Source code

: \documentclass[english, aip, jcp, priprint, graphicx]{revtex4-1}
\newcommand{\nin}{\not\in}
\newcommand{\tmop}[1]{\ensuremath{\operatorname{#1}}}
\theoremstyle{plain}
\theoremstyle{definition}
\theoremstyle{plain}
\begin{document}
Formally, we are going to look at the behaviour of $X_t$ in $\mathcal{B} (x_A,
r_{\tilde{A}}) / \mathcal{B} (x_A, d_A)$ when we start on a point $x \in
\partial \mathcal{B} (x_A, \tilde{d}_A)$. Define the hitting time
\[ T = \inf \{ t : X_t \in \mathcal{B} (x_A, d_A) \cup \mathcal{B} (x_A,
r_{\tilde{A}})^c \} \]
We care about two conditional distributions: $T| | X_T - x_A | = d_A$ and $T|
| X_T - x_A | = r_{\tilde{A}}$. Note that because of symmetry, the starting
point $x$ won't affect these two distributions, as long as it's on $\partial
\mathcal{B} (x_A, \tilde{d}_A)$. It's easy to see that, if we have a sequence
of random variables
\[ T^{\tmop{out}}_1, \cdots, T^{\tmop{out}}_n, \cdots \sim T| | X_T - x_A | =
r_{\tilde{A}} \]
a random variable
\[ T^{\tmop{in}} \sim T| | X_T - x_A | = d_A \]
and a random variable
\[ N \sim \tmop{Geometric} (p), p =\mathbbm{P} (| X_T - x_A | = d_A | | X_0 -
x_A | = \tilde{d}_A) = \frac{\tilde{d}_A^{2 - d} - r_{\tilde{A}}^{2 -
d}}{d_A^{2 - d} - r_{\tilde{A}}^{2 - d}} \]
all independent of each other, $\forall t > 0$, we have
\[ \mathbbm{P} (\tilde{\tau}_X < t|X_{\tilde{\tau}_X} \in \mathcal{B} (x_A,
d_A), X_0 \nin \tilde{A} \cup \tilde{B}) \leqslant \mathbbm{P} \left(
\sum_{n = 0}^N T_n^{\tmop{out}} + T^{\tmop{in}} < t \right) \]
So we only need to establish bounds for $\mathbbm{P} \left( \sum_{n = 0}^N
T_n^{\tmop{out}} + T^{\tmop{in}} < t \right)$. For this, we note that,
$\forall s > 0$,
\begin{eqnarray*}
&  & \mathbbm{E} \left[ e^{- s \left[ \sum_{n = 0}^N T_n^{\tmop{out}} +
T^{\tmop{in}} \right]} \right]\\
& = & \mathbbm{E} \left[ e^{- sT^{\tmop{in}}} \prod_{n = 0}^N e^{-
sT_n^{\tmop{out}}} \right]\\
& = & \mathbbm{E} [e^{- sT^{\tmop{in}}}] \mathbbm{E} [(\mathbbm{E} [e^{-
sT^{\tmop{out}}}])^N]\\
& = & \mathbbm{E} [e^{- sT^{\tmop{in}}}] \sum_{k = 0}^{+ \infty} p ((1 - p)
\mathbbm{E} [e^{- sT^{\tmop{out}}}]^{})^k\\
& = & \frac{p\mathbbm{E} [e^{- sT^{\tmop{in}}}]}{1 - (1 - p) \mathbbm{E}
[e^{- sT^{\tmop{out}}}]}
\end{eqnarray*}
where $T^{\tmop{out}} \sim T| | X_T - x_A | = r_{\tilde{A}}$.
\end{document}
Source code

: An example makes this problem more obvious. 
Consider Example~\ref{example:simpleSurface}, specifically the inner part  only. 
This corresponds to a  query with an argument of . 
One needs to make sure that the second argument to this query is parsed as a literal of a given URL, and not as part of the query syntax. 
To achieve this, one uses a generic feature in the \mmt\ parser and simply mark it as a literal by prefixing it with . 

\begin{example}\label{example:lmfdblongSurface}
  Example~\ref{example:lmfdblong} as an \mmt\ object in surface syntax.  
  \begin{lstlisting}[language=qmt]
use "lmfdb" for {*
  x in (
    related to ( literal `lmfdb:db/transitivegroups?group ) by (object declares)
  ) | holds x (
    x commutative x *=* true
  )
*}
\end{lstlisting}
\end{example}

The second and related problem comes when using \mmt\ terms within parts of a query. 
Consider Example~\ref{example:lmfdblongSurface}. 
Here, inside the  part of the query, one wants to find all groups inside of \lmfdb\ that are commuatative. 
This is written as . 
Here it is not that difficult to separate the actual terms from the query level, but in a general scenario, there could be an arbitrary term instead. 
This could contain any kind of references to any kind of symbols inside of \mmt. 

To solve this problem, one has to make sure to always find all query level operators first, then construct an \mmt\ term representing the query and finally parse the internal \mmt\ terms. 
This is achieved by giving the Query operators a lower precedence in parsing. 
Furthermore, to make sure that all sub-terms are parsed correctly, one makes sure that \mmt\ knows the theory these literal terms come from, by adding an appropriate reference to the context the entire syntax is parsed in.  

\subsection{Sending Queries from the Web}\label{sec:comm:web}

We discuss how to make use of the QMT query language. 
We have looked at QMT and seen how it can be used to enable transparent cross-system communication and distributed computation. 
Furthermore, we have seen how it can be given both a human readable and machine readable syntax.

□ □ □ □

Copy the entries word for word. Start at the first line and end with the line containing "(| X_T - x_A | = d_A".

Exercise answer =
Source code

: \documentclass[english, aip, jcp, priprint, graphicx]{revtex4-1}
\newcommand{\nin}{\not\in}
\newcommand{\tmop}[1]{\ensuremath{\operatorname{#1}}}
\theoremstyle{plain}
\theoremstyle{definition}
\theoremstyle{plain}
\begin{document}
Formally, we are going to look at the behaviour of $X_t$ in $\mathcal{B} (x_A,
r_{\tilde{A}}) / \mathcal{B} (x_A, d_A)$ when we start on a point $x \in
\partial \mathcal{B} (x_A, \tilde{d}_A)$. Define the hitting time
\[ T = \inf \{ t : X_t \in \mathcal{B} (x_A, d_A) \cup \mathcal{B} (x_A,
r_{\tilde{A}})^c \} \]
We care about two conditional distributions: $T| | X_T - x_A | = d_A$ and $T|
| X_T - x_A | = r_{\tilde{A}}$. Note that because of symmetry, the starting
point $x$ won't affect these two distributions, as long as it's on $\partial
\mathcal{B} (x_A, \tilde{d}_A)$. It's easy to see that, if we have a sequence
of random variables
\[ T^{\tmop{out}}_1, \cdots, T^{\tmop{out}}_n, \cdots \sim T| | X_T - x_A | =
r_{\tilde{A}} \]
a random variable
\[ T^{\tmop{in}} \sim T| | X_T - x_A | = d_A \]
and a random variable
\[ N \sim \tmop{Geometric} (p), p =\mathbbm{P} (| X_T - x_A | = d_A | | X_0 -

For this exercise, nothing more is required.